**DATA SHOWN:**

- - -

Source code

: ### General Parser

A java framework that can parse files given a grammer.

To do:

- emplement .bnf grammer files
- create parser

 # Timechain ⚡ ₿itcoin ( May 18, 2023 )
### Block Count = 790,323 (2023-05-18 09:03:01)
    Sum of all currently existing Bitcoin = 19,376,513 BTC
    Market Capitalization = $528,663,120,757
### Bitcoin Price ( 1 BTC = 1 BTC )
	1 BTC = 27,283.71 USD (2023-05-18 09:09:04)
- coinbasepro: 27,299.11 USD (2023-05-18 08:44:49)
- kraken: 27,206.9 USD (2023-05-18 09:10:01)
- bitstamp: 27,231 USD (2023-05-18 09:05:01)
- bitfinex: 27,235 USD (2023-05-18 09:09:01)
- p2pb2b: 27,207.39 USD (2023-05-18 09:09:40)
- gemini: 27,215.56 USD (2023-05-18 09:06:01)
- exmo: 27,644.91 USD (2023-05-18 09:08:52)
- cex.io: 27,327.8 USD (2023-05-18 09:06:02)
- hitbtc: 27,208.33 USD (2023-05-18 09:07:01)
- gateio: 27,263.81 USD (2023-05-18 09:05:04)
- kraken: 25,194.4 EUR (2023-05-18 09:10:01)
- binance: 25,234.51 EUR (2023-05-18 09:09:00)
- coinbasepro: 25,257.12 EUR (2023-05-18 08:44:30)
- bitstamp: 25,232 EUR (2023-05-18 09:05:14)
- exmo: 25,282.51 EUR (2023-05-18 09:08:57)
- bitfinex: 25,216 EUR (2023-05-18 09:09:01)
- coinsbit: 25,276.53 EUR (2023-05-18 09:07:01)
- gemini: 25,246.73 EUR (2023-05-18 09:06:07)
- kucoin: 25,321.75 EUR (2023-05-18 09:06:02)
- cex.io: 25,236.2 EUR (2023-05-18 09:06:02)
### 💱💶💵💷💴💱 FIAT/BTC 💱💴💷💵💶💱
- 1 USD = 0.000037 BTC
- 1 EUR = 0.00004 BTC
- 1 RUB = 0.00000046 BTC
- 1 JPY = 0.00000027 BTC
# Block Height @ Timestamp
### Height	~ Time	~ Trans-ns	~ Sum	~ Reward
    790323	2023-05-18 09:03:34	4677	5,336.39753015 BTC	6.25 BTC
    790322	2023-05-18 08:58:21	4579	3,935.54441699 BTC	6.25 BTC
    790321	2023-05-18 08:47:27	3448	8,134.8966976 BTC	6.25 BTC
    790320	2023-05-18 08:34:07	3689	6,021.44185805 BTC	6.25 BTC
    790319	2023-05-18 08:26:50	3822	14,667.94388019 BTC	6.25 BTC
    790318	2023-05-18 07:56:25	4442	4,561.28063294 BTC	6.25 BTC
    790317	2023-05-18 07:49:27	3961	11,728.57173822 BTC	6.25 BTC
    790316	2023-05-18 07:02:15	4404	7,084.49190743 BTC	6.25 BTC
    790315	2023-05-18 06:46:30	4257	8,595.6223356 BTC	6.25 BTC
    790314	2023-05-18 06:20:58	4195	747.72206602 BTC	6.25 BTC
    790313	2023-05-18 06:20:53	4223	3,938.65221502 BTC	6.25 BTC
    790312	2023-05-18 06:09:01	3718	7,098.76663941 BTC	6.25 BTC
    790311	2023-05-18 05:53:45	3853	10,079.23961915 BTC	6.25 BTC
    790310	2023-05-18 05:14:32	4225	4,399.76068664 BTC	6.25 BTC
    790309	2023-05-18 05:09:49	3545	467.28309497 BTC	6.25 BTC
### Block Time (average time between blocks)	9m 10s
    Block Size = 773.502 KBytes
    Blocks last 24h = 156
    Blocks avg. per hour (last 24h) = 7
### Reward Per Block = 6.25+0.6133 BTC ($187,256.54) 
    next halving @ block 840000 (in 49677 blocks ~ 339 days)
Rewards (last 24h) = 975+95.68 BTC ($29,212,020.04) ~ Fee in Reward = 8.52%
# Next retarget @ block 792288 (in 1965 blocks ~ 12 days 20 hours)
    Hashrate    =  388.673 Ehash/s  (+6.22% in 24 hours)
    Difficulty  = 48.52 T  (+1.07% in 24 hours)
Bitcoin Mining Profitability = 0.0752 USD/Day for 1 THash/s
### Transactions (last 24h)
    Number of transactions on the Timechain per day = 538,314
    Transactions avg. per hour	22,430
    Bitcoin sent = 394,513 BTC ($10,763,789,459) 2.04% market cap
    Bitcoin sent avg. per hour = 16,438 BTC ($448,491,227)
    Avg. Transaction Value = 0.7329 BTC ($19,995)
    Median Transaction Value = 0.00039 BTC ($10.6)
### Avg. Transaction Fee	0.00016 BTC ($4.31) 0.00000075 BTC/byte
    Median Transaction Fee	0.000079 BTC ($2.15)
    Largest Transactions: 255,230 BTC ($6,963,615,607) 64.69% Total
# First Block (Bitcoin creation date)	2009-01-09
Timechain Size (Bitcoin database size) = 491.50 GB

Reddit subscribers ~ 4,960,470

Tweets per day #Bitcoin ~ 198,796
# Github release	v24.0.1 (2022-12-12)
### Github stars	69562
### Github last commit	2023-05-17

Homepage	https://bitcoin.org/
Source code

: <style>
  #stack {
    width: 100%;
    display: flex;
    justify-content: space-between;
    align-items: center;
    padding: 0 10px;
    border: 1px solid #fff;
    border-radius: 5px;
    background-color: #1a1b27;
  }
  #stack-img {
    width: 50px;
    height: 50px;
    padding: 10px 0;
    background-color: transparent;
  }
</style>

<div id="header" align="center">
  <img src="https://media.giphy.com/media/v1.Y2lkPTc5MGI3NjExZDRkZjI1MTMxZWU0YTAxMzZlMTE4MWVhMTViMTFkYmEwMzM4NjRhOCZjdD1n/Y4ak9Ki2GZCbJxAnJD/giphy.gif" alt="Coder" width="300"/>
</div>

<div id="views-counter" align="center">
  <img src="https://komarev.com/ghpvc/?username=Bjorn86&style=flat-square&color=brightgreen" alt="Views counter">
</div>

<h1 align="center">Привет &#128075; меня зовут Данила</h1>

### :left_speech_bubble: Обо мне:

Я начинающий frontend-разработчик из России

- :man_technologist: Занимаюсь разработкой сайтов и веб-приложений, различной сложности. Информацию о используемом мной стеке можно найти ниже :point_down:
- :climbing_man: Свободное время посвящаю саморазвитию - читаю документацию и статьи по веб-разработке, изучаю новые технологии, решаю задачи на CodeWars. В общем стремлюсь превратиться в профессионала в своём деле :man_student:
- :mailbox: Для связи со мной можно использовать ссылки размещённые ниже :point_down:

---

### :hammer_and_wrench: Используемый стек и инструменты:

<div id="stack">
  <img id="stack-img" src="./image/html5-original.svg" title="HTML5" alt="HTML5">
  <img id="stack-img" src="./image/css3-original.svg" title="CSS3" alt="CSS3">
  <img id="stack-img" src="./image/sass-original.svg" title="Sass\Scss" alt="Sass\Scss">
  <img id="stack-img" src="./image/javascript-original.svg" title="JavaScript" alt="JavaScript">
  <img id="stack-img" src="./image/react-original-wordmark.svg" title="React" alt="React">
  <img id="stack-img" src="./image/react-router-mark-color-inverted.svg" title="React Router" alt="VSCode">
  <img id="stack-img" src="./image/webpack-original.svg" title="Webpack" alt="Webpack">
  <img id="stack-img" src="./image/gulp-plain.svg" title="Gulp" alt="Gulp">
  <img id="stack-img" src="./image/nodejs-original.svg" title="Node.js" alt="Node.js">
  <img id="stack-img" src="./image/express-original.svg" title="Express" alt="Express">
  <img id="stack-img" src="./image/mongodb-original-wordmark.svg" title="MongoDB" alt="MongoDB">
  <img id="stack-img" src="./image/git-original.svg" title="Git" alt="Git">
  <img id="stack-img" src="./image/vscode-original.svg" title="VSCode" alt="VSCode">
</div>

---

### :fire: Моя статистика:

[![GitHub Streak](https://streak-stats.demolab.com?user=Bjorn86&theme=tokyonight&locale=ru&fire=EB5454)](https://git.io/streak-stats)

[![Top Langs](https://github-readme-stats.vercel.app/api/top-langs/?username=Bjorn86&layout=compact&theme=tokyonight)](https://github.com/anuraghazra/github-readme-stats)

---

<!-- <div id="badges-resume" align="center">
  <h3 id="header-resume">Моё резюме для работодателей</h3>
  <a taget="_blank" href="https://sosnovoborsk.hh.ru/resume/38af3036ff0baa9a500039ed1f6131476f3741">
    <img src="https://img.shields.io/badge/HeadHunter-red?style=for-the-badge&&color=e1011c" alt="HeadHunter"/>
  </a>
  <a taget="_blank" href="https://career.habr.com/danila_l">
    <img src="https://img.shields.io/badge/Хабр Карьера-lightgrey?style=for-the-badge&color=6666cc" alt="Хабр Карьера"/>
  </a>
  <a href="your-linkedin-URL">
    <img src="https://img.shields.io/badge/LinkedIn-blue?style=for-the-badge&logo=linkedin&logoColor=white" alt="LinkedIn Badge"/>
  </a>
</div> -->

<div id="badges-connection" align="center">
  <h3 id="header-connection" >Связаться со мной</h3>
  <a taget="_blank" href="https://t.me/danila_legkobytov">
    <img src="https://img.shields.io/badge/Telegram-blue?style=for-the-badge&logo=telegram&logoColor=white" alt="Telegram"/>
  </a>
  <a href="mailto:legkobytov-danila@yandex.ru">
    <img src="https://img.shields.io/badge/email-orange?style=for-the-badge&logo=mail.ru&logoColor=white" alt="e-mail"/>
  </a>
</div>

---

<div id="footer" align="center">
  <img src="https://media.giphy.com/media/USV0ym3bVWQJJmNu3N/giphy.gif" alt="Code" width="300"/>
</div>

- - -

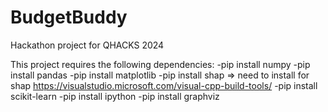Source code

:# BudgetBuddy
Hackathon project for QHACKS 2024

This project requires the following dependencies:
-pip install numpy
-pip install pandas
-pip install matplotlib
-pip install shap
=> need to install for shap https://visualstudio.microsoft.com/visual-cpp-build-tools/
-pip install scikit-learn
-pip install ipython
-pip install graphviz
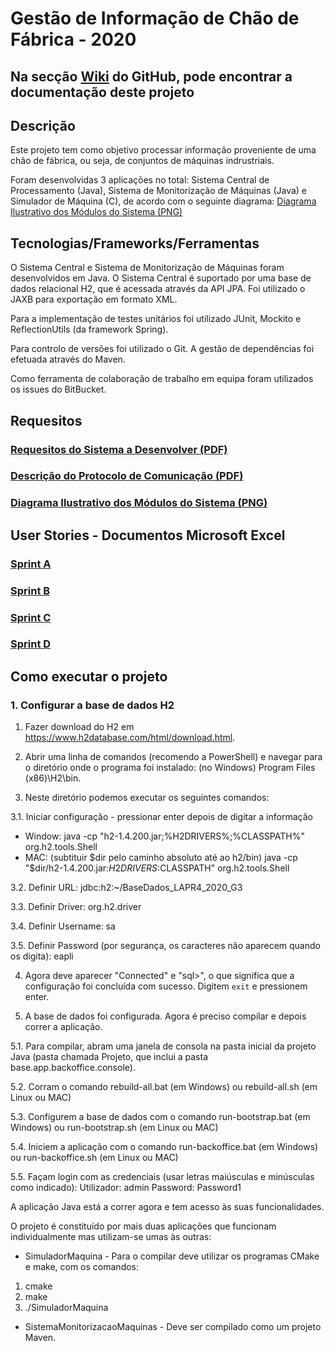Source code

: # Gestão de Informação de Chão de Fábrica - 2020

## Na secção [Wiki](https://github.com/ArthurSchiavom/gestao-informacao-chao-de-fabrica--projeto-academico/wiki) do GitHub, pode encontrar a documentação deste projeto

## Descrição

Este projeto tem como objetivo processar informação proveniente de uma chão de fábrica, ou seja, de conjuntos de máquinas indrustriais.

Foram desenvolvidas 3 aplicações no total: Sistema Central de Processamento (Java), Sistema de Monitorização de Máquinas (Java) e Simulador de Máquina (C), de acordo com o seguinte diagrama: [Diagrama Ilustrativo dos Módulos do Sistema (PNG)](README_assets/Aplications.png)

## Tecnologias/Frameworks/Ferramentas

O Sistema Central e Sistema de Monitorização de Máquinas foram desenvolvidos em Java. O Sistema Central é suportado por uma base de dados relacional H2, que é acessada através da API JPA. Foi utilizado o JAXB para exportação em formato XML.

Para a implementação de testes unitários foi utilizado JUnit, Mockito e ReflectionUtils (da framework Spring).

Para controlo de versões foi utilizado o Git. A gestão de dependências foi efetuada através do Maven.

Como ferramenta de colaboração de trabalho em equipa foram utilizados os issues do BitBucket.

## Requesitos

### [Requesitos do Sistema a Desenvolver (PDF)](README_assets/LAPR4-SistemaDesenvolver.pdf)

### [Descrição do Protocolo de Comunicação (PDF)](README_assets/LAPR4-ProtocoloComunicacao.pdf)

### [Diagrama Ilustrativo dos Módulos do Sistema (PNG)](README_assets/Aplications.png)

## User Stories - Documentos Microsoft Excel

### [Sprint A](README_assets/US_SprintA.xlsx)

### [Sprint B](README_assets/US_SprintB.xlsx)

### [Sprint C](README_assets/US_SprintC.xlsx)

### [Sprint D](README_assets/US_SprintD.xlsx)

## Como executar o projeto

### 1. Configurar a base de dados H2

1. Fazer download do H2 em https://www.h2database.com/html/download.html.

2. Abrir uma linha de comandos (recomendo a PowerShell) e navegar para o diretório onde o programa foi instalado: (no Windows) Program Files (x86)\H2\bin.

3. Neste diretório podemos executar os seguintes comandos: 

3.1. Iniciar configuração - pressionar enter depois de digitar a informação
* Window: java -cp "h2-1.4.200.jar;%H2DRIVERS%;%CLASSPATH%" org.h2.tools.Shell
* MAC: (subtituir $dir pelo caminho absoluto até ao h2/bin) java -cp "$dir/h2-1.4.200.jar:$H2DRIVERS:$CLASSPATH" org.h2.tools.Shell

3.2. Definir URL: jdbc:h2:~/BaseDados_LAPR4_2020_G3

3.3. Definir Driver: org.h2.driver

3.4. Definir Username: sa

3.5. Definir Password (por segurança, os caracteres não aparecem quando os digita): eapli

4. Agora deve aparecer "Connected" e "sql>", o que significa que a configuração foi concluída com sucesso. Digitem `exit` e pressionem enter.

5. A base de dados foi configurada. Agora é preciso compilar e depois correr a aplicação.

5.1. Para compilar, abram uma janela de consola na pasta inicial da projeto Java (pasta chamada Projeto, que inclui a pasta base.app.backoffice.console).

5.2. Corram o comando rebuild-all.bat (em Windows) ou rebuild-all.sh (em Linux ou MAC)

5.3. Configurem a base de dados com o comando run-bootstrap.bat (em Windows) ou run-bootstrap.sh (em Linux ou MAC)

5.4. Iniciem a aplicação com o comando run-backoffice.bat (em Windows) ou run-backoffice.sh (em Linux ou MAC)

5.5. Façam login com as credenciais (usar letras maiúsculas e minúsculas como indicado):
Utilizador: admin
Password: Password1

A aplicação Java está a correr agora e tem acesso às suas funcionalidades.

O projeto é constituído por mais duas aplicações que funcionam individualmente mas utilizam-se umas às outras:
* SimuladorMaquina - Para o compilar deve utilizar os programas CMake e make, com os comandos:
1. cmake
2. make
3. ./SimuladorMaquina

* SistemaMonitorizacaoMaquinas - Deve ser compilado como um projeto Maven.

- - -

Take from the material above the lines running from the one with "3. ./SimuladorMaquina" through the one with "um projeto Maven.", and repeat them exactly, with nothing else.

**RESPONSE AREA:**
3. ./SimuladorMaquina

* SistemaMonitorizacaoMaquinas - Deve ser compilado como um projeto Maven.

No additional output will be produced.